Development and validation of the Cambridge Multimorbidity Score

Talk Code: 
5E.4c
Presenter: 
Rupert Payne
Twitter: 
Co-authors: 
Silvia C Mendonca, Marc N Elliott, Catherine L Saunders, Duncan A Edwards, Martin Marshall, Martin Roland
Author institutions: 
University of Bristol, University of Cambridge, RAND Corporation, University College London

Problem

Multiple long-term health conditions are increasingly common and significantly affect health and well-being. Multimorbidity places considerable pressures on primary and secondary care, yet services and policies have failed to respond to these demands. There is a need to develop new measures of multimorbidity that could be used in future studies of multimorbidity and for planning health services and resource allocation.

Approach

Full clinical data were extracted from three samples of the UK’s Clinical Practice Research Database (CPRD): a development sample of 300,000 and two validation samples of 150,000 patients each. Codes were derived for 37 commonly-coded conditions and related to three outcomes: primary care consultations, unplanned hospital admissions and mortality. Outcomes were measured at one and five years. Additional analyses estimated the added benefit of including prescribing information as a predictor, constructed a general-outcome multimorbidity score by averaging the standardised weights of the separate outcome scores, and compared our models with the Charlson co-morbidity index.

Findings

Models including all 37 conditions were good predictors of GP consultations, emergency hospital admissions and mortality at one year (C-indices 0.732, 0.742 and 0.912 respectively, adjusted for age and gender).
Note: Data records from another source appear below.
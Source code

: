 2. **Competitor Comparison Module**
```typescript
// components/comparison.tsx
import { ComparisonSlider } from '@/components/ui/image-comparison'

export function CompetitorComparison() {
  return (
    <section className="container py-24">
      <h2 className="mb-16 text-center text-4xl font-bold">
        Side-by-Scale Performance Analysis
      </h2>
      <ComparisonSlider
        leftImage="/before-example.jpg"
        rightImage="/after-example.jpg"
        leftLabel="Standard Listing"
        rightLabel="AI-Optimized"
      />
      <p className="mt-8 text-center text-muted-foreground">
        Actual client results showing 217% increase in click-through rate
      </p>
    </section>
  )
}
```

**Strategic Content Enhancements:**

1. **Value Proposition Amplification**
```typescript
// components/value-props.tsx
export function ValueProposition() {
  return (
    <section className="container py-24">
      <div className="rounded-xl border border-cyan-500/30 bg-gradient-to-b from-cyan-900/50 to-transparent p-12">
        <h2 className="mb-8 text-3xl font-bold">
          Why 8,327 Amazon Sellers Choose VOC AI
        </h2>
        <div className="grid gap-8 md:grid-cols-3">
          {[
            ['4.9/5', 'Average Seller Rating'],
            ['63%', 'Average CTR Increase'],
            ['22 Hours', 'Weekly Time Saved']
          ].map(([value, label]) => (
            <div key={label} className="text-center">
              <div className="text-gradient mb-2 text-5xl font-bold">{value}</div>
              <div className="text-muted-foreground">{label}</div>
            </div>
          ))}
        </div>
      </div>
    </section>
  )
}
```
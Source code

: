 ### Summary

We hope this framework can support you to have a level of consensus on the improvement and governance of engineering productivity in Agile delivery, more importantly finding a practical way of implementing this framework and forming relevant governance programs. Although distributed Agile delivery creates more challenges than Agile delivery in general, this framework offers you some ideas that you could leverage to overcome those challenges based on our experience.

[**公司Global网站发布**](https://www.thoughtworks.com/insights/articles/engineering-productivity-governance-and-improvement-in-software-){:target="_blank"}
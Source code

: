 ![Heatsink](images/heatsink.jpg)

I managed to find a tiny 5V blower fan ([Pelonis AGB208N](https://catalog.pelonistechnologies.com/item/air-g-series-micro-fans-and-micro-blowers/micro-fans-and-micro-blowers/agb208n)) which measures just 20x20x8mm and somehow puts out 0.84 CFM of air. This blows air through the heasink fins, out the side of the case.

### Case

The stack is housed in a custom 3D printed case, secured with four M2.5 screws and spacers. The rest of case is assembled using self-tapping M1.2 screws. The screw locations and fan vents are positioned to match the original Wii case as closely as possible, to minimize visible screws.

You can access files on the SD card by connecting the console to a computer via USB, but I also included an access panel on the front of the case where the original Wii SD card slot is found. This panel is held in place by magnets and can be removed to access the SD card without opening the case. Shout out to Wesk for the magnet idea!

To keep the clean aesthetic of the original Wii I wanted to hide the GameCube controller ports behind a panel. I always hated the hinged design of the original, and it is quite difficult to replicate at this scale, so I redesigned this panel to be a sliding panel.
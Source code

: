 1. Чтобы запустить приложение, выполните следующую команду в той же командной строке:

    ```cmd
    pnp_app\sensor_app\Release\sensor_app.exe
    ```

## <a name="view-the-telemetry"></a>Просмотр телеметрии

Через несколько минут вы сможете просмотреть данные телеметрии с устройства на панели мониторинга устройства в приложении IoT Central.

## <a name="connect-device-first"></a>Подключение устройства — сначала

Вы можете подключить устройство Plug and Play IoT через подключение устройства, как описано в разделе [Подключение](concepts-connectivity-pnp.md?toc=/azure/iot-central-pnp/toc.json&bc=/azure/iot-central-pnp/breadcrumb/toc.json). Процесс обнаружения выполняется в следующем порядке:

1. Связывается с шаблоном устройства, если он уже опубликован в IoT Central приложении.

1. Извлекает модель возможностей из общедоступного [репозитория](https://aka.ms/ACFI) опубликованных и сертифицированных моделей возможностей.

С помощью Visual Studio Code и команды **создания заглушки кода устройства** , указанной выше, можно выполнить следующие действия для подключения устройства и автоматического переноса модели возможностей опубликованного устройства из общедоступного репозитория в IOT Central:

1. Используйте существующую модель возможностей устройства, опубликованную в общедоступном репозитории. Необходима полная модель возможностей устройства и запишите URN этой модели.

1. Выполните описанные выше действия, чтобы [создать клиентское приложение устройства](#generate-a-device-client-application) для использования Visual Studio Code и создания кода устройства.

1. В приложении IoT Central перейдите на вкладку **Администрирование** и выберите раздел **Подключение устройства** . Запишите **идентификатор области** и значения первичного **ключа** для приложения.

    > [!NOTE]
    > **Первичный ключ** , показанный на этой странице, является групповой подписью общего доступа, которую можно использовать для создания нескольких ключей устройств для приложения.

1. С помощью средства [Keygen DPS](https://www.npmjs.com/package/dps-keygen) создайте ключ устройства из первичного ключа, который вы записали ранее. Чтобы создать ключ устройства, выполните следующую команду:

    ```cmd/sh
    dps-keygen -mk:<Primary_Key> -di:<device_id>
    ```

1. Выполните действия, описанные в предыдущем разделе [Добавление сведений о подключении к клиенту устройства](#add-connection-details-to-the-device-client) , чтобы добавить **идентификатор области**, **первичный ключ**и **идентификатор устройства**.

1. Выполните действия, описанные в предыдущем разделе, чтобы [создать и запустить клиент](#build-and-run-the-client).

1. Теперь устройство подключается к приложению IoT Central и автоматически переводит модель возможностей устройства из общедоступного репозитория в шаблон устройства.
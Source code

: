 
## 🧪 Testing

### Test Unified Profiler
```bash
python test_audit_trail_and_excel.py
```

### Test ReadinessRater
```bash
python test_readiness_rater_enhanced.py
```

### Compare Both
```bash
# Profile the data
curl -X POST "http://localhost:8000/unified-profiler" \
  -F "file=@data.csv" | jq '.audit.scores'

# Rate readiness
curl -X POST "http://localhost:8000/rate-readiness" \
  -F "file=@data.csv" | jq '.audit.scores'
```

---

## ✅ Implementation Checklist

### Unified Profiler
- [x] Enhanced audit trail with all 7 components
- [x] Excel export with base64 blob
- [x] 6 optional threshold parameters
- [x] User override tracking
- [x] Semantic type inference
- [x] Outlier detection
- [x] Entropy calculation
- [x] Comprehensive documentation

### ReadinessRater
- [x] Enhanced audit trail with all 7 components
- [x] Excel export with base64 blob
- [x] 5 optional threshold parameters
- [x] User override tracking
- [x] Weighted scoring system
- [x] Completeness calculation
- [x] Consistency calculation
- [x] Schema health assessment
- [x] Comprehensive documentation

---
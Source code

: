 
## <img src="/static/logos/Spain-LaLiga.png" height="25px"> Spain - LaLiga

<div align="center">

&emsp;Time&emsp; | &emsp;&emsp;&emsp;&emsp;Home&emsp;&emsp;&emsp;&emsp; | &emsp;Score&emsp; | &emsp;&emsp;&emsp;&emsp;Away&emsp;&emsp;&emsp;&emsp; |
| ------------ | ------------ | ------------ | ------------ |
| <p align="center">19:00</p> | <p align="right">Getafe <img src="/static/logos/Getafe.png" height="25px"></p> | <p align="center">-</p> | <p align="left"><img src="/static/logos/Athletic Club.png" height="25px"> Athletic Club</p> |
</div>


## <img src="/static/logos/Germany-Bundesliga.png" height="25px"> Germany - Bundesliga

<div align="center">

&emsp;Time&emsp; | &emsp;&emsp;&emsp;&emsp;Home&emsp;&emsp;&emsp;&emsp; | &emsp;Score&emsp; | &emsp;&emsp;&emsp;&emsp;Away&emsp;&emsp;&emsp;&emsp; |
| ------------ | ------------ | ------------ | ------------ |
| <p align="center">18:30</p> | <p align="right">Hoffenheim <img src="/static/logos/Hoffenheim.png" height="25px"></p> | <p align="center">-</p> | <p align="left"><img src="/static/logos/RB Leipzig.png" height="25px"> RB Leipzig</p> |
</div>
Reducing the models to the 20 conditions which had the greatest combined prevalence/weight made little difference to the predictive value of the models (C-indices 0.727, 0.738 and 0.910 respectively). Adding data on prescribing patterns made little difference to the predictive power of the models. Prediction of outcomes at five years for the 20-condition model remained good for consultations and mortality admissions (C-indices 0.735, 0.889) but performed less well for unplanned admissions (C-index 0.708). A 20-condition general-outcome score performed similarly to the outcome-specific models (C-indices 0.723, 0.735 and 0.913). The models performed substantially better than models based on conditions in the Charlson index.

Consequences

We have developed several robust, simple-to-use, multimorbidity scores, both tailored and not tailored to specific health outcomes. These scores have the potential to be of considerable value to clinicians and policymakers alike, providing a common-sense, transparent, easy-to-implement and effective means of optimising the delivery of healthcare to an ageing and increasingly multimorbid population.

Submitted by: 
Rupert Payne
Funding acknowledgement: 
This paper presents independent research funded by the National Institute for Health Research (NIHR) School for Primary Care Research. The views expressed are those of the author(s) and not necessarily those of the NHS, the NIHR or the Department of Health.